A part of the political debate is whether to adopt enforceable international exposure standards. Should an individual country set its own priorities, as reflected in its exposure limits, or should international standards be adopted, based on the best data available? Many governments of developing countries take the position that the developed countries should have stricter community exposure standards, because the latter’s industrial and agricultural pollution has created a less healthy environment.

Health Criteria Based on the Type of Risk

Currently, we rely heavily on toxicity testing of animals to set human exposure limits. Today’s sophisticated technology makes it possible to determine both the degree and kind of toxicity that a body will suffer after exposure to a substance. We measure a substance’s ability to cause cancer, to damage a foetus, to cause even benign tumours. We also measure the degree to which that substance can affect somatic systems. Many scientists assume that there is a safe level of exposure, and this has been validated by observations of mankind’s early diseases. However, such an assumption may not be justified today, especially for cancer. Experts still argue both for the existence and absence of a no-effect or “safe” level of exposure.

We co-exist with natural carcinogens in our environment. To deal with them, we must calculate the risk associated with exposure to these substances, and then use the best available technology to reduce that risk to an acceptable level. To think we can achieve zero risk is a misleading idea, and possibly the wrong path to take. Because of the cost and complexity of animal testing, we use mathematical models to predict the risks of exposures to substances at low doses. The best we can do is compute statistically reliable predictions of what are likely to be safe levels of exposure to environmental stresses, assuming a level of risk that the community accepts.

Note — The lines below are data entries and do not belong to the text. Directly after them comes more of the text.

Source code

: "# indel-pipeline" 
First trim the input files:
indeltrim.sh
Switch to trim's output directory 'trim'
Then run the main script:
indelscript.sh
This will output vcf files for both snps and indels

Monitoring the Working Environment

Monitoring of the working environment is the speciality of occupational hygienists. (In North America, they are called industrial hygienists.) These professionals practice the art and science of identification, evaluation and control of occupational stresses. They are schooled in the techniques of measuring the environment in which people work. Because of their obligation to protect the health and well-being of employees and the community, occupational hygienists have a deep concern for ethical issues. As a result, the principal industrial hygiene societies in the United States recently completed a revision to their Code of Ethics, which was originally drafted in 1978 (see also “Canons of Ethical Conduct and Interpretive Guidelines”).

Problems of Secrecy

Data developed from monitoring the work environment are critical to improving exposure limits both for workers and for the community. In order to come up with the best limits, which balance risk, cost and technical feasibility, all data from industry, labour and government must be available to those who set the limits. This consensus approach seems to be growing in popularity in a number of countries, and may become the procedure of choice for setting international standards.

Regarding trade secrets and other proprietary information, the new Code of Ethics provides guidelines for industrial hygienists. As professionals, they are obliged to make sure that all parties who need to know information regarding health risks and exposures are given that information. However, hygienists must keep key business information confidential, except when overriding health and safety considerations require them to reveal it.